Quantum Science and Research in the Last Decade Has Set the Stage to Change the Direction of History

Quantum Science and Research in the Last Decade Has Set the Stage to Change the Direction of History

How The 2010s Changed Physics Forever

Excerpts and salient points ~

+  These quantum devices were famously proposed by Richard Feynman in 1981. They’re intended to solve certain problems that regular computers can’t using the weird, subverted probability mathematics of atoms, rather than regular logic. Specifically, scientists hope they may one day simulate the behaviour of molecules or run certain complex algorithms using the new mathematical tweaks. Basically, it’s as if these machines just generate probability distributions from flipping coins that can be nudged in midair by pulses of energy, and unlike the regular rules of probability, these quantum probabilities can have negative signs when you add the “coins” together, leading to more complex probability distributions than regular flipped coins would have.

This decade also kicked off a new era in technology based on the quirks of particle physics—like quantum computers. “I think this decade is definitely the one where quantum computer turned from science fiction into something that looks like it’s going to become real,” Peter Shor, MIT mathematician behind Shor’s factoring algorithm, told Gizmodo.

+  It was only 2007 when physicists at Yale invented the “transmon qubit,” a loop of superconducting wire that acts as an artificial atom and the smallest unit of quantum computing. Today, IBM and Google have both developed 50-plus qubit machines that are starting to show speedups over the abilities of classical computers for certain problems. Meanwhile, other companies have debuted similar-sized devices based on atoms held in place by lasers. A whole ecosystem of startups offering software tools or hardware components for these machines has grown as well.

+  It may be decades before these machines offer any advantages over classical computers aside from being fancy random number generators. They’re incredibly difficult to control before losing their qunatumness from stray vibrations or radiation of the outside world. They might still deliver the wrong results—a zero in a binary string when it should have spat out a one, for example. Researchers are now working to implement error correction, combining multiple qubits together to create a mega, “logical” qubit that’s not prone to error. A truly “fault-tolerant” universal quantum computer that physicists dream of might require millions of qubits to realise its full potential.

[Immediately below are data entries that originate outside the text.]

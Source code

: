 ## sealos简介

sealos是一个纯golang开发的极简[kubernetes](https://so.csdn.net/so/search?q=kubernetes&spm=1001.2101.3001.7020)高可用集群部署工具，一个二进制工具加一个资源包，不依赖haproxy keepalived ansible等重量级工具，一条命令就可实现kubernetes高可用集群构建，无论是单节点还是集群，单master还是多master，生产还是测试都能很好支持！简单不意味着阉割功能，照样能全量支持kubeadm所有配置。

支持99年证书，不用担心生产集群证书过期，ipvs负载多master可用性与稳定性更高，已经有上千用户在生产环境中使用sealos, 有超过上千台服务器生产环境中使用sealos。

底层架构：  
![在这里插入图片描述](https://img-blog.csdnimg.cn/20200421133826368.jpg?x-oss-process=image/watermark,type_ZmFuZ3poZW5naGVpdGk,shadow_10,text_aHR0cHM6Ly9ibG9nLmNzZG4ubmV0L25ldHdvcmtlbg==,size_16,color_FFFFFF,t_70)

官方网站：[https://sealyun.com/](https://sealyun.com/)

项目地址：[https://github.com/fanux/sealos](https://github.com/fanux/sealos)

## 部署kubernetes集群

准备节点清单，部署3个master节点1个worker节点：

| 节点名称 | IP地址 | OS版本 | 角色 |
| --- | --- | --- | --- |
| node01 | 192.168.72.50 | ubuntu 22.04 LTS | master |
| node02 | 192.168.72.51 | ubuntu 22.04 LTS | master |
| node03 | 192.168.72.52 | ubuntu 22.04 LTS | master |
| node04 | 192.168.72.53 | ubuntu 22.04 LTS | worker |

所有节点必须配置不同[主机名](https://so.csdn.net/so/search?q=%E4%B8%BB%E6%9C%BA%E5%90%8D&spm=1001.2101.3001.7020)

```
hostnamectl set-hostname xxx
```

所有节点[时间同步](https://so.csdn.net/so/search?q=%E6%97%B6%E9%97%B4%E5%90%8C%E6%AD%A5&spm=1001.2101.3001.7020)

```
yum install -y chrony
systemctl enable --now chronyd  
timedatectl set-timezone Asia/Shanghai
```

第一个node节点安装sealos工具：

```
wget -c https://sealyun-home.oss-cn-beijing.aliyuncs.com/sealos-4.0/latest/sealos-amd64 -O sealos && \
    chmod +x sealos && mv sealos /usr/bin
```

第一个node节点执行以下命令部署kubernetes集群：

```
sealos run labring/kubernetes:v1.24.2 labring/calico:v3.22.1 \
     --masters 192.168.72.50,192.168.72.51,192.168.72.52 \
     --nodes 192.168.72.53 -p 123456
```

+  This decade, scientists have also incorporated the weirdness of quantum mechanics into new sensing technology, and scientists in China launched a satellite that used the mathematics of quantum mechanics to encrypt a video call between China and Austria. Moving beyond quantum into materials science, researchers may have created the first material that conducts electricity without resistance at nearly room temperature—another discovery decades in the making. And just last year, scientists discovered that they could switch superconductivity on and off in two sheets of graphene with just a twist, a discovery that has generated a deluge of followup work in two-dimensional systems ever since.